* Goal of the exercise
Throughout the records below, find each line holding "webp" and copy it.
*** Given records ***
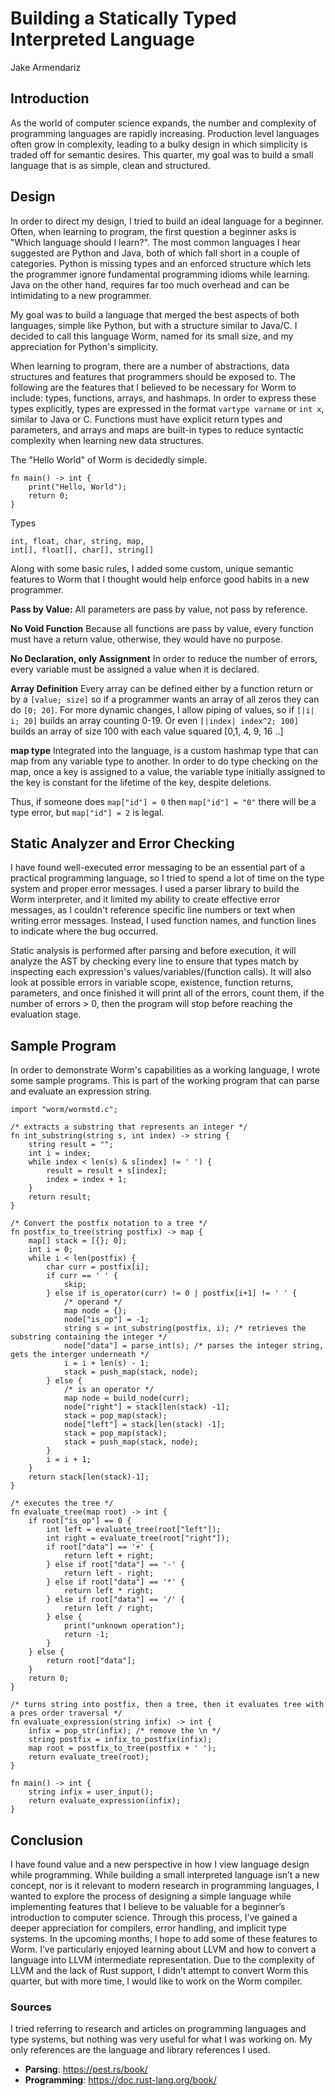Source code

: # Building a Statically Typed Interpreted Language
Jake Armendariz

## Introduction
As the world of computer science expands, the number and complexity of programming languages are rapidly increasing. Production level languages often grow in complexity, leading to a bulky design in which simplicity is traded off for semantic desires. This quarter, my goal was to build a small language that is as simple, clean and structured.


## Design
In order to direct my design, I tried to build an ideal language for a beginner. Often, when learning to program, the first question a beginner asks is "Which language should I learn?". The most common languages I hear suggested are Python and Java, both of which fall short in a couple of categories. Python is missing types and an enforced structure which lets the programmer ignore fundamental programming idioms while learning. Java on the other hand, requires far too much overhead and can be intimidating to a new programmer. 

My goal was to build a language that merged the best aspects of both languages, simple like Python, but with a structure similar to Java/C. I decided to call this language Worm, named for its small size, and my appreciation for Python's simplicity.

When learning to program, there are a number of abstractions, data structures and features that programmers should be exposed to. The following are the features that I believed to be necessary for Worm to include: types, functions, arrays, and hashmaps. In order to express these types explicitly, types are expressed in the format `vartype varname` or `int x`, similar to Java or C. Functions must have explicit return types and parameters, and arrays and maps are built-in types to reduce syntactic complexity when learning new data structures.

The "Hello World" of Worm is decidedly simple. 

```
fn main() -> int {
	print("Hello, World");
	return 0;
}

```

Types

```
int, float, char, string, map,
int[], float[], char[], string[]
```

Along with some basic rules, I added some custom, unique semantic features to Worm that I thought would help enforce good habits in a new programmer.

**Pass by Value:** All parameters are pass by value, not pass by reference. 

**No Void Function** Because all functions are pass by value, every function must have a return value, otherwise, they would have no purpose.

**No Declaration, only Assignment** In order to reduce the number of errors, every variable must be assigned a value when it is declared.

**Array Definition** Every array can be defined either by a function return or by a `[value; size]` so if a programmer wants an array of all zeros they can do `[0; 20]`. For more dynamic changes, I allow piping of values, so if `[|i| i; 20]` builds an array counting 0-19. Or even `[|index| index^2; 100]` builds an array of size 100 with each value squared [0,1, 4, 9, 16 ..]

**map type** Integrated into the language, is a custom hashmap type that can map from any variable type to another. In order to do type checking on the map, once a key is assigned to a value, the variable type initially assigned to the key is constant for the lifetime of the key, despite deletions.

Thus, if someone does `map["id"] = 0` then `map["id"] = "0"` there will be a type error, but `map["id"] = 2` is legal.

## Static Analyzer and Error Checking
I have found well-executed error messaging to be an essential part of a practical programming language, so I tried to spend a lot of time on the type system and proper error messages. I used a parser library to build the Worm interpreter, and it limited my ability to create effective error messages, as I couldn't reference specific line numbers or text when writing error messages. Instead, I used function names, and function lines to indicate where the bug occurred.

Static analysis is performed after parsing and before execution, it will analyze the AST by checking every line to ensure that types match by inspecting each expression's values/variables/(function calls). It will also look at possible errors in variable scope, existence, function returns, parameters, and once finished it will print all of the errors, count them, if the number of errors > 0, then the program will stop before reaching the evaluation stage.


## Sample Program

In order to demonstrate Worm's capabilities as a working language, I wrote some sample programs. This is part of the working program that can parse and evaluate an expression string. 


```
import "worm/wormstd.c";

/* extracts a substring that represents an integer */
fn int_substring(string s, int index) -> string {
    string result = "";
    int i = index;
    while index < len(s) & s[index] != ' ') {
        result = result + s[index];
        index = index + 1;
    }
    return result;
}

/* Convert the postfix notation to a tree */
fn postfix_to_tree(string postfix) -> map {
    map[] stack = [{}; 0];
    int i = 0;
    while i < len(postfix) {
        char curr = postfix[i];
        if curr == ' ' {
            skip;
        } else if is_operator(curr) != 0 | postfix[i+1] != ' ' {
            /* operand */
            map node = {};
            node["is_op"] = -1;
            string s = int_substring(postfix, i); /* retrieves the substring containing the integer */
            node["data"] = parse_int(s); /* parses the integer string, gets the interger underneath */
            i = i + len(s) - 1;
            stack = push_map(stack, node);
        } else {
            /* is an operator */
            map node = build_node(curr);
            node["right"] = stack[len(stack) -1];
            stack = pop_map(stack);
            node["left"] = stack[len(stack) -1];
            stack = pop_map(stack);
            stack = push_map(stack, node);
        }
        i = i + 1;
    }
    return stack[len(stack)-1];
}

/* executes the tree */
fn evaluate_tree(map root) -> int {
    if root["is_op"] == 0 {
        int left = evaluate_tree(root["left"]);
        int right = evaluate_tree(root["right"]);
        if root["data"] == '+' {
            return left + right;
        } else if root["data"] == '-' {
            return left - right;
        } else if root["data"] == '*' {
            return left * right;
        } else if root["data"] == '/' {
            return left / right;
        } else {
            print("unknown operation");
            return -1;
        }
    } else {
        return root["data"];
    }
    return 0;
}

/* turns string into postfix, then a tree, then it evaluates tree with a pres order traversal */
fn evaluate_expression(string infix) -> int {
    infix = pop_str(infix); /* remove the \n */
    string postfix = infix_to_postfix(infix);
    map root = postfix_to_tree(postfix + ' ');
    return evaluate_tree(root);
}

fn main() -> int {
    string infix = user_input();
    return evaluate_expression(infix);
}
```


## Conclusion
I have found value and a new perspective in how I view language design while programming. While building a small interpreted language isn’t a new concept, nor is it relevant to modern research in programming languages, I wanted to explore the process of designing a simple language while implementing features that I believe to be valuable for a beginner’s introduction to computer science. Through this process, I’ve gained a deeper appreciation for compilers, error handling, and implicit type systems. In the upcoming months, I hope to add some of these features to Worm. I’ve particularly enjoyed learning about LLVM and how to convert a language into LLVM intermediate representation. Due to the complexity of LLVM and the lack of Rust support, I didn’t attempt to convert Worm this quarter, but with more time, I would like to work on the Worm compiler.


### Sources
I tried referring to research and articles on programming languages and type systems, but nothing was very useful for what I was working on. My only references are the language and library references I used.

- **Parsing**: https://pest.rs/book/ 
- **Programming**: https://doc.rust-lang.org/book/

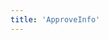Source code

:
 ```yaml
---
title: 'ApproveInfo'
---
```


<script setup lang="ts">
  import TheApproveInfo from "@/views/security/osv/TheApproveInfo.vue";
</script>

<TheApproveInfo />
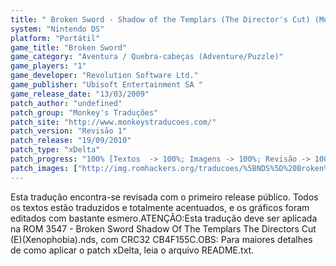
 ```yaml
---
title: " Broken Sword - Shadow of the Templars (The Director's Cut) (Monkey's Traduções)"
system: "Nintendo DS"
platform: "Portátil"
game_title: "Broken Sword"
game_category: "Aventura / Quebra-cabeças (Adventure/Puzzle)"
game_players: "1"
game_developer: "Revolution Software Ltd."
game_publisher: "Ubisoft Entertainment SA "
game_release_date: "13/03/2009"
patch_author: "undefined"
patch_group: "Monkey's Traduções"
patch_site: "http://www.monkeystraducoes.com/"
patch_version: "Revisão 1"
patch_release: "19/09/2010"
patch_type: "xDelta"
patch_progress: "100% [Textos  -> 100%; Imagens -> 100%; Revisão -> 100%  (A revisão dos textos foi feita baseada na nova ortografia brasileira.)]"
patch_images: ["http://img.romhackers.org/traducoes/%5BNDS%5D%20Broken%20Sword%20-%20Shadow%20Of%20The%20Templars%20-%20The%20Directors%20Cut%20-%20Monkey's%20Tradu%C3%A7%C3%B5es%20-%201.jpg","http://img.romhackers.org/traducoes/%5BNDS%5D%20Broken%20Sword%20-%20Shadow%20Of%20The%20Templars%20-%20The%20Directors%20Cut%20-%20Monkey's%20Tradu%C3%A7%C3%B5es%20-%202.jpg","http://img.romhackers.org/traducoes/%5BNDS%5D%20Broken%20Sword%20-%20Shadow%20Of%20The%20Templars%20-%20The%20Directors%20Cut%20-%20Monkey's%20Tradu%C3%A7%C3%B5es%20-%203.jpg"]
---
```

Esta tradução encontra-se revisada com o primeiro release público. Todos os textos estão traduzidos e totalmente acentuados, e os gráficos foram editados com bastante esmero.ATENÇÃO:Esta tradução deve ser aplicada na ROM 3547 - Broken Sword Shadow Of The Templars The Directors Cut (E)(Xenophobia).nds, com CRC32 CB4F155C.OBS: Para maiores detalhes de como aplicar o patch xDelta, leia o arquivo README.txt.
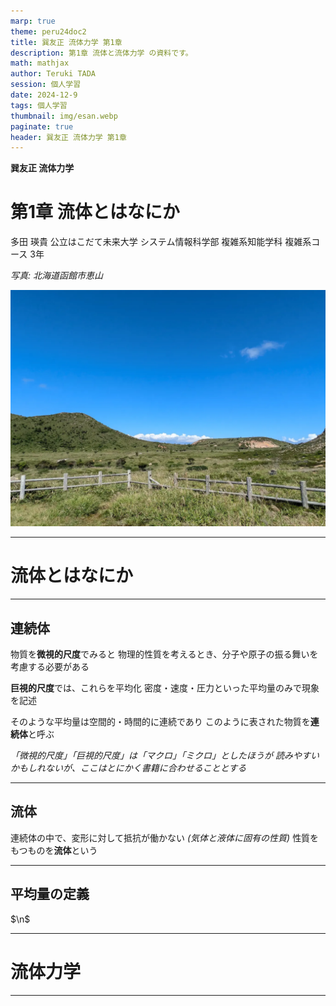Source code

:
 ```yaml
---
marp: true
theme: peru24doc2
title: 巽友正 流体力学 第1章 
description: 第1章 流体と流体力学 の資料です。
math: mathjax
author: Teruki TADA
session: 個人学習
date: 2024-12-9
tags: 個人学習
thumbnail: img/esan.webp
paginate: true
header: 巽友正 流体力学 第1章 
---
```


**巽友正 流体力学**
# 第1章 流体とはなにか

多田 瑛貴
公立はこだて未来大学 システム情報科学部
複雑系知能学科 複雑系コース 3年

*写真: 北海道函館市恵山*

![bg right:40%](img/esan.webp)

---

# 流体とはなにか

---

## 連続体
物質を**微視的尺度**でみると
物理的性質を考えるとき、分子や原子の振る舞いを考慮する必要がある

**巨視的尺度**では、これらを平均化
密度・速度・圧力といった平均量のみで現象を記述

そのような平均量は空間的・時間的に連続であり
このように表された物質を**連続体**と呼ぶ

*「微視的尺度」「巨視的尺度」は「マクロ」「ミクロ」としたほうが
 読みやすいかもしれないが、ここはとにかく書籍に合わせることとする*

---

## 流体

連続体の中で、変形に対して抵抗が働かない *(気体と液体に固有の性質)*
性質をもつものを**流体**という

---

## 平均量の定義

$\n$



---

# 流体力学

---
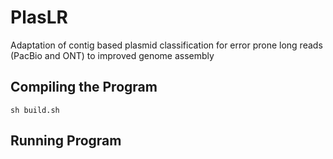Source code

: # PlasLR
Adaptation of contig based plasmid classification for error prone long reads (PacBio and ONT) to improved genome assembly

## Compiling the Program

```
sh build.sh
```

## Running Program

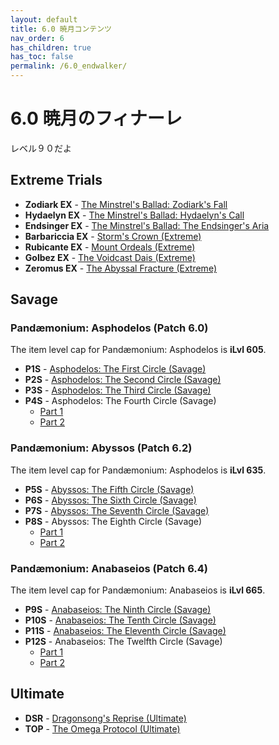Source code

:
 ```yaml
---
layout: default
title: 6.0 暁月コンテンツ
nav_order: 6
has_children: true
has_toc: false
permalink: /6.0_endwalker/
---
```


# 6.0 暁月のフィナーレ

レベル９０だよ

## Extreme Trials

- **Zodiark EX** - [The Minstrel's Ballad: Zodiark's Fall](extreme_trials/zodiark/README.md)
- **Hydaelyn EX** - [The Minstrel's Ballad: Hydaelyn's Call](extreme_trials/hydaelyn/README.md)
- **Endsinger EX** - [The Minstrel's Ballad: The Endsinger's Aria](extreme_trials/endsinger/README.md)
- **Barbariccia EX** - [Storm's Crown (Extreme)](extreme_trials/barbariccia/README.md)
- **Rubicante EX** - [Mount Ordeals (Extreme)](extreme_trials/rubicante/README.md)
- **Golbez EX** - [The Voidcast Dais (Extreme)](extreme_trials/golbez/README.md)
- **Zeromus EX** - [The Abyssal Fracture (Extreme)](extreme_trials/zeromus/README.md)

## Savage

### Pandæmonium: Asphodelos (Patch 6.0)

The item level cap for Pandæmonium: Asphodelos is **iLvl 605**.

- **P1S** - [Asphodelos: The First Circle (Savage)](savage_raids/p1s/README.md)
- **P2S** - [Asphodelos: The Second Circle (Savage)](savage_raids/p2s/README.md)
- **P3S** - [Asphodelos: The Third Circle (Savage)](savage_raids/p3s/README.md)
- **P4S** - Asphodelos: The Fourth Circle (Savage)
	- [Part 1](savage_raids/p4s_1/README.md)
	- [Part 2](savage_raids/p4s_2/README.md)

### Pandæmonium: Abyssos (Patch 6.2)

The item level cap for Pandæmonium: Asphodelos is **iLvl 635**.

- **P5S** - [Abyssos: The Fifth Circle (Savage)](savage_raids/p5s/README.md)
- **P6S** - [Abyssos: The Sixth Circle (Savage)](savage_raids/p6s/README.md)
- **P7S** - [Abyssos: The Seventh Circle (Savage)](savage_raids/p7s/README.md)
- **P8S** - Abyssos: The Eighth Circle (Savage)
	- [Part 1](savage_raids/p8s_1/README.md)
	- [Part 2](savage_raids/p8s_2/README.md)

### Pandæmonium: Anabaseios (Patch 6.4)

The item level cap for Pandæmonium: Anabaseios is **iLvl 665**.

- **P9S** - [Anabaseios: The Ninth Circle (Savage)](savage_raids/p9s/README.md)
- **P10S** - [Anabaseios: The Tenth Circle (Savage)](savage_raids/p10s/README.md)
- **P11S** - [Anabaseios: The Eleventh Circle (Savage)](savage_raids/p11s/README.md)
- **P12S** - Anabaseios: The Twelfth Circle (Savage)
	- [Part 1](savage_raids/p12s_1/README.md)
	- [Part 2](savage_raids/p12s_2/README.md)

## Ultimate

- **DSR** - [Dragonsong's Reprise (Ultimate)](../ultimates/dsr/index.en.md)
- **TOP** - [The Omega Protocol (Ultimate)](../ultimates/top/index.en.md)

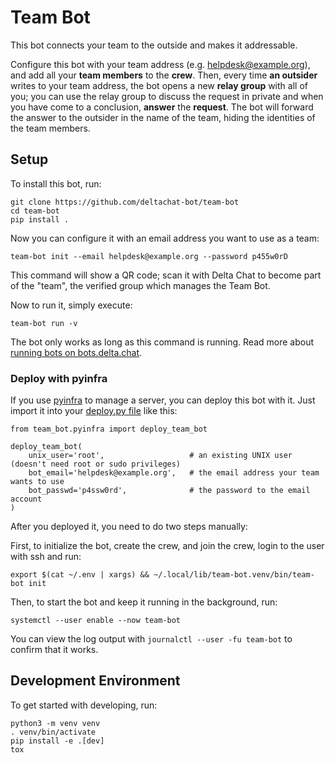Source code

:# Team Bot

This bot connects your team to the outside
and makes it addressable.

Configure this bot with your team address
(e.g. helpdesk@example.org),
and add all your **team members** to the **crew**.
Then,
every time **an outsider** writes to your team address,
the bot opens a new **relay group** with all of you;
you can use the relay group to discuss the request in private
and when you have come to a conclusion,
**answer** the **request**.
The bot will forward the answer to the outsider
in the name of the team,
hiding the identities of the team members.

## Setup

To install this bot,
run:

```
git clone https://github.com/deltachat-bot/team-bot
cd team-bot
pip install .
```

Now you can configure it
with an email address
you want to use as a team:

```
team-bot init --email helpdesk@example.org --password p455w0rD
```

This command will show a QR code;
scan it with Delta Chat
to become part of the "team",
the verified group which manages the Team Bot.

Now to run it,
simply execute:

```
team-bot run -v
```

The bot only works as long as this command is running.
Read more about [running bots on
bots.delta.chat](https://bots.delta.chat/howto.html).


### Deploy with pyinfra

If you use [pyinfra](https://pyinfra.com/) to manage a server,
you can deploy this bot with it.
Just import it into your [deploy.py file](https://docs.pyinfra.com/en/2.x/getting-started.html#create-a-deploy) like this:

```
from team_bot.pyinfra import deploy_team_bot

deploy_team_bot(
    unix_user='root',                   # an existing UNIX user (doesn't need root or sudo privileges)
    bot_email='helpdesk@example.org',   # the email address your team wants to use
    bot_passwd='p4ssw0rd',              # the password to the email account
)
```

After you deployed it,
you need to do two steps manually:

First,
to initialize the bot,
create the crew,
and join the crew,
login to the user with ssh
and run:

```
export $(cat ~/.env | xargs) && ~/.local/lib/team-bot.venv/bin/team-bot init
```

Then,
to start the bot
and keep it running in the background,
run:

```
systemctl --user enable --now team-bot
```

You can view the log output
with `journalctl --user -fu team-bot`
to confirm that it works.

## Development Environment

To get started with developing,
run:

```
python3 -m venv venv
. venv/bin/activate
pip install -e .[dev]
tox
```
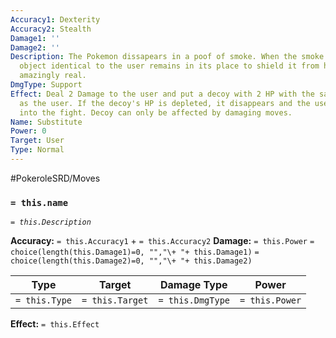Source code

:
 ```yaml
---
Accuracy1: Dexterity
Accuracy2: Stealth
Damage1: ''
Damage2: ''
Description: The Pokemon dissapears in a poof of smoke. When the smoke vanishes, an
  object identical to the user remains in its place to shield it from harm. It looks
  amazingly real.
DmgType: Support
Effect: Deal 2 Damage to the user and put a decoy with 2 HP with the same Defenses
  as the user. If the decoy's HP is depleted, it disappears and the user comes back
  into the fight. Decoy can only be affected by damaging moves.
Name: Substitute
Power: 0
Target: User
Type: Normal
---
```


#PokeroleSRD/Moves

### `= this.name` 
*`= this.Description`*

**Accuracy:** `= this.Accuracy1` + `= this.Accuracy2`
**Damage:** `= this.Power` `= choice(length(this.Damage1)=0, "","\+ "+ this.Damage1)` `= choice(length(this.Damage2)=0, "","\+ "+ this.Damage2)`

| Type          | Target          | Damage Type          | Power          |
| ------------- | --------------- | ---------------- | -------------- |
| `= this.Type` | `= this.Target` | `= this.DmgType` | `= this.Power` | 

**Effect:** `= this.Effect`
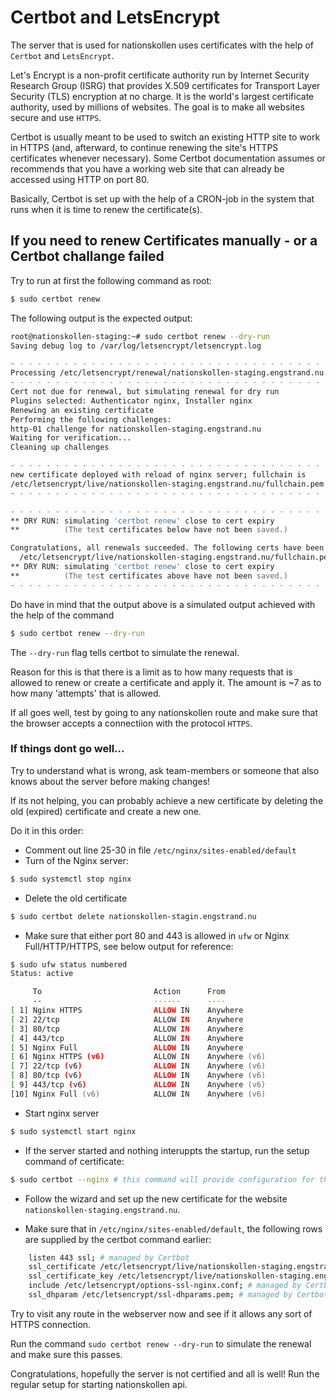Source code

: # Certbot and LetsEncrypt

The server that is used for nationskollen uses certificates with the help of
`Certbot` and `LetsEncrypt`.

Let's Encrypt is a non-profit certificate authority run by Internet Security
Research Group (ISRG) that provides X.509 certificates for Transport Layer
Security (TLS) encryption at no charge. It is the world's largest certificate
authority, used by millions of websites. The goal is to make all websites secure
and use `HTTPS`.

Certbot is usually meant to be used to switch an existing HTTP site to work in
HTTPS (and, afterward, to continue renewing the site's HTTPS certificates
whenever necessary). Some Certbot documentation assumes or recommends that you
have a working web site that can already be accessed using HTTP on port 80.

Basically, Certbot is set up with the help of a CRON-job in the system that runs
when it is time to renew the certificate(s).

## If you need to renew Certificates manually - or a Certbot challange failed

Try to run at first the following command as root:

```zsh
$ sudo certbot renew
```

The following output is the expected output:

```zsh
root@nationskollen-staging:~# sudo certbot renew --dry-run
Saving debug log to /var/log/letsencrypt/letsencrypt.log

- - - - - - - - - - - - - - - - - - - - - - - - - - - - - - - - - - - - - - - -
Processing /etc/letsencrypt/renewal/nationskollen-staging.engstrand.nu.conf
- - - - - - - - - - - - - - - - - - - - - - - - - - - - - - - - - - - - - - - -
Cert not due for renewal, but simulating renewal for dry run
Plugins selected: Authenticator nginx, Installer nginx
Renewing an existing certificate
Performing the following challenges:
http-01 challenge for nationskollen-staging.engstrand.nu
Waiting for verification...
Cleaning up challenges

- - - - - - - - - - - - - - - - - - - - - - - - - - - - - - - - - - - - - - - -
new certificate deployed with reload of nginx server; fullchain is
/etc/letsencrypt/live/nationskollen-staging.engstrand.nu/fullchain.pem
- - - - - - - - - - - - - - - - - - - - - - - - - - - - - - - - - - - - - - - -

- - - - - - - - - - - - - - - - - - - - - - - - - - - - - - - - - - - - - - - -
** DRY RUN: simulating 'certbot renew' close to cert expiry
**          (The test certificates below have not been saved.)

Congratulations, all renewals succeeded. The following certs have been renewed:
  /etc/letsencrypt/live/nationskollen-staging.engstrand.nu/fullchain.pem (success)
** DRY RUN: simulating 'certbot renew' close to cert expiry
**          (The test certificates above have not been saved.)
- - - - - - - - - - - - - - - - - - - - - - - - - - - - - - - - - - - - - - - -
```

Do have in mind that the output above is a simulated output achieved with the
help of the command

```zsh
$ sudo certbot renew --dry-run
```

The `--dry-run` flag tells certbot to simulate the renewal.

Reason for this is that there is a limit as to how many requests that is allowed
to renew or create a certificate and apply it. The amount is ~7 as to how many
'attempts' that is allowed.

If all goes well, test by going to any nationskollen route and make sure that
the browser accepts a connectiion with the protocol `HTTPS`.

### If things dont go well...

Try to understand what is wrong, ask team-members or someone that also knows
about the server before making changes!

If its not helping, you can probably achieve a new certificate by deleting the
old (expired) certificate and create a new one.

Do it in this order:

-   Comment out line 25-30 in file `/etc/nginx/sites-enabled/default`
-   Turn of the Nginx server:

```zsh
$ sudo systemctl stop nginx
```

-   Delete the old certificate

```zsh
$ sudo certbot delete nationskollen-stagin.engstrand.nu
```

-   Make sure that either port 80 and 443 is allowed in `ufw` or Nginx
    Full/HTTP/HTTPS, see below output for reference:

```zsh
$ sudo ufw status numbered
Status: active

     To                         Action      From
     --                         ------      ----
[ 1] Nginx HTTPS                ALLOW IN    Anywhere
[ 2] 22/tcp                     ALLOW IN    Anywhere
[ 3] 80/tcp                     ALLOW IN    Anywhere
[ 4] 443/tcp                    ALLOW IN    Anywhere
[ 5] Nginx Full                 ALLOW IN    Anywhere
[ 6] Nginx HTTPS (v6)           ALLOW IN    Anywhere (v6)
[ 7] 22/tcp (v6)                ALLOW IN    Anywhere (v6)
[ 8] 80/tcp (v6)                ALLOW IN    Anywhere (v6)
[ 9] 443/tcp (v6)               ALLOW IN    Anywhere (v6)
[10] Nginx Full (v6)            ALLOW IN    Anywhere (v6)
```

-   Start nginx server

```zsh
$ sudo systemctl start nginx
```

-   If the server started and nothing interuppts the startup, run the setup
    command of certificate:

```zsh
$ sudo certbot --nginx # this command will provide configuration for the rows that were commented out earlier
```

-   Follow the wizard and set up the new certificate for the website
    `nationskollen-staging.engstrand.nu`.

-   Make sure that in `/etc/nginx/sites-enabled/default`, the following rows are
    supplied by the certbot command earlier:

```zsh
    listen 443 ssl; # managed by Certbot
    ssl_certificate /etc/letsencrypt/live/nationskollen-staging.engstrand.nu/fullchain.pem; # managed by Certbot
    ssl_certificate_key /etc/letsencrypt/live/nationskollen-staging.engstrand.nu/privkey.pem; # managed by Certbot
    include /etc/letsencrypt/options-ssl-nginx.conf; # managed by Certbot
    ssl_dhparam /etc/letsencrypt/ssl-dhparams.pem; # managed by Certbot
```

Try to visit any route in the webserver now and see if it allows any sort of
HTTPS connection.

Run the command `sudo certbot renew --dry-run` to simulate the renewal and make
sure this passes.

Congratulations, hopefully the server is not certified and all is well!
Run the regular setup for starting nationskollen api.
*** End of Given records ***
* Task result
thumbnail: img/esan.webp
![bg right:40%](img/esan.webp)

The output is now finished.